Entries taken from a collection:

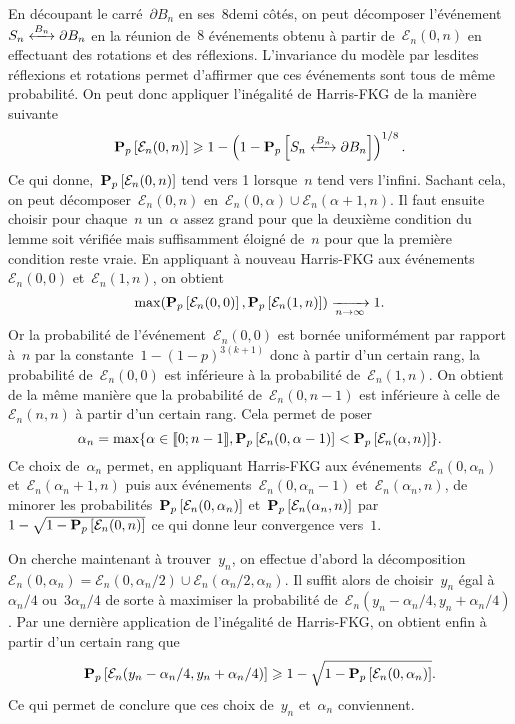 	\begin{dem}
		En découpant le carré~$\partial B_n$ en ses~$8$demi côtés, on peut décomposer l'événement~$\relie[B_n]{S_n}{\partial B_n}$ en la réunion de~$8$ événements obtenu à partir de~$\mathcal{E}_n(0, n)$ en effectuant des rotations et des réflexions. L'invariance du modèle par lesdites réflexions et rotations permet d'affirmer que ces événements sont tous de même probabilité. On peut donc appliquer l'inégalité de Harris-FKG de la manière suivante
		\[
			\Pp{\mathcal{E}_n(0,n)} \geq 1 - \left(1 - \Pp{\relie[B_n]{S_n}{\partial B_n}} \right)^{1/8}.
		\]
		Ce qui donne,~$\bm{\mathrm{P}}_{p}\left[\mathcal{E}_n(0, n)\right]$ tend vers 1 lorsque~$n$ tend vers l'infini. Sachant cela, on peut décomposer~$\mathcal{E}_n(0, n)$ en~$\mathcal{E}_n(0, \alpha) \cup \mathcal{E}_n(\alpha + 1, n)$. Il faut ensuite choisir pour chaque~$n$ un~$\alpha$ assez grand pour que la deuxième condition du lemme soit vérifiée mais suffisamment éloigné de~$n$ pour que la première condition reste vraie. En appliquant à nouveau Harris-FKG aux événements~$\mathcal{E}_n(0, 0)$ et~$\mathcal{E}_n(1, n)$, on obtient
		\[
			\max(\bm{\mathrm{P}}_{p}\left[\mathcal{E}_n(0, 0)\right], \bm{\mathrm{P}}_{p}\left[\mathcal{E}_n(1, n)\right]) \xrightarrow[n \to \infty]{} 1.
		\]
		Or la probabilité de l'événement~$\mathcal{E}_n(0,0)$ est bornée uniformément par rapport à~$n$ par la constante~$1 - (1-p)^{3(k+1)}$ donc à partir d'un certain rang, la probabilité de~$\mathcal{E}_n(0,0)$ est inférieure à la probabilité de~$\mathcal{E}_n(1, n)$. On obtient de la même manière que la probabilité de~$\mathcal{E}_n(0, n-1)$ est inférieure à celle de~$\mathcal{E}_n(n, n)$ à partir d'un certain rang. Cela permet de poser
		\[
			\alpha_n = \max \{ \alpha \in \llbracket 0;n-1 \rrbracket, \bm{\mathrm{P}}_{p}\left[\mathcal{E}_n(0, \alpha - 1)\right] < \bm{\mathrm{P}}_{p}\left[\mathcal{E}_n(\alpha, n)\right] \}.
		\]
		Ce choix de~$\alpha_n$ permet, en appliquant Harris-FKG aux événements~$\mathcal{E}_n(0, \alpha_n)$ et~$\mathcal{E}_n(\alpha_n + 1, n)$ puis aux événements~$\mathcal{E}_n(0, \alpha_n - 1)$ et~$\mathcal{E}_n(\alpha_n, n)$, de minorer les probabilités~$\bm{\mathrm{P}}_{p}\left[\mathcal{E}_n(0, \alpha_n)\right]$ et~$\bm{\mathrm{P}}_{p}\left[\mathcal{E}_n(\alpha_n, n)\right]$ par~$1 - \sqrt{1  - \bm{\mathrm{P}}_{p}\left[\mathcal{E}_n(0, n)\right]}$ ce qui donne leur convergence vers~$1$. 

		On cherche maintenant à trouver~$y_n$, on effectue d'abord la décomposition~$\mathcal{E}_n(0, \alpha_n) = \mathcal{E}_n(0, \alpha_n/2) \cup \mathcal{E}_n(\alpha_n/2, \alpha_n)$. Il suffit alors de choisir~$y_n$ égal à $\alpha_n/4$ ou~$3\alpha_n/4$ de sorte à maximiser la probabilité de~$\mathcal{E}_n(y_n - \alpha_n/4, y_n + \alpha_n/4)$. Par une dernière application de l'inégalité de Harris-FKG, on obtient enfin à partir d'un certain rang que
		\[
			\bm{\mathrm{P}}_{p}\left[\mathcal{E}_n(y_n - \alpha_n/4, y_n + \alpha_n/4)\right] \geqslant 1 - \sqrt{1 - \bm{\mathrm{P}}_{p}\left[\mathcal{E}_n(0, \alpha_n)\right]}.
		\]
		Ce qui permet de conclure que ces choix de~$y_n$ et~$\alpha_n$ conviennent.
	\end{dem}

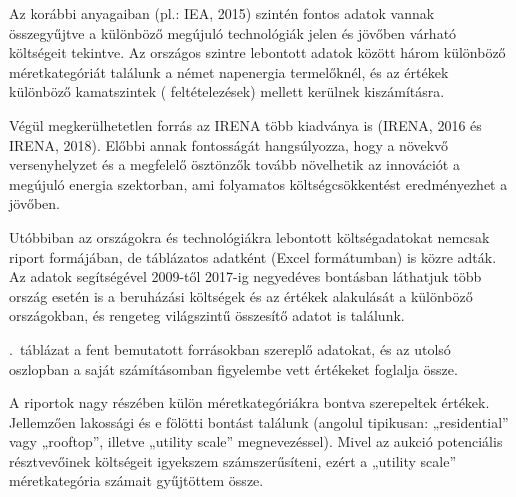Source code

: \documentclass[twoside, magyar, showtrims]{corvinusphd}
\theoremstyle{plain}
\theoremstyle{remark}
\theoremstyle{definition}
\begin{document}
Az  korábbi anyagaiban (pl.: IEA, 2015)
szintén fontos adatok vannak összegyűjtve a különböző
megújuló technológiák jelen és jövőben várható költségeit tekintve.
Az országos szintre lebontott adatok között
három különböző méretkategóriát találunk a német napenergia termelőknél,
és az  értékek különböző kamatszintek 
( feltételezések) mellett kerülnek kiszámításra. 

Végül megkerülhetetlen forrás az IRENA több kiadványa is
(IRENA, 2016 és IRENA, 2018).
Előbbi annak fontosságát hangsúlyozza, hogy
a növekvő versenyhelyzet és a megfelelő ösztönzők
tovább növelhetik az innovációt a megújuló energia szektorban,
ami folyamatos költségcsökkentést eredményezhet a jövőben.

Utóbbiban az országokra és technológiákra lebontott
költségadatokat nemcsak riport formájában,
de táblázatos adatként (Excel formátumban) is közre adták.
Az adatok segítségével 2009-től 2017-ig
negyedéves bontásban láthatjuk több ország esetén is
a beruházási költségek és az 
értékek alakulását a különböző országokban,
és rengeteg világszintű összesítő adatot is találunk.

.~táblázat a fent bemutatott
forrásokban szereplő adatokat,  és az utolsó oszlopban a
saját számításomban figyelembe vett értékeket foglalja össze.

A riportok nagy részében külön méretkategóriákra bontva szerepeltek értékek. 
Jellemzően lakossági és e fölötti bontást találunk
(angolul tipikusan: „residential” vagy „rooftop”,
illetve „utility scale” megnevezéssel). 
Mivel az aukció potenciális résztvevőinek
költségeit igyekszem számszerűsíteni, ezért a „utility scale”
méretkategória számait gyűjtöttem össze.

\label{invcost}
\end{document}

→ **Task details**: Only the lines from the line with "utolsó oszlopban a" to the final line of the entries are to be returned, each exactly as written, both ends included.

→ **Task answer**:
forrásokban szereplő adatokat,  és az utolsó oszlopban a
saját számításomban figyelembe vett értékeket foglalja össze.

A riportok nagy részében külön méretkategóriákra bontva szerepeltek értékek. 
Jellemzően lakossági és e fölötti bontást találunk
(angolul tipikusan: „residential” vagy „rooftop”,
illetve „utility scale” megnevezéssel). 
Mivel az aukció potenciális résztvevőinek
költségeit igyekszem számszerűsíteni, ezért a „utility scale”
méretkategória számait gyűjtöttem össze.

\label{invcost}
\end{document}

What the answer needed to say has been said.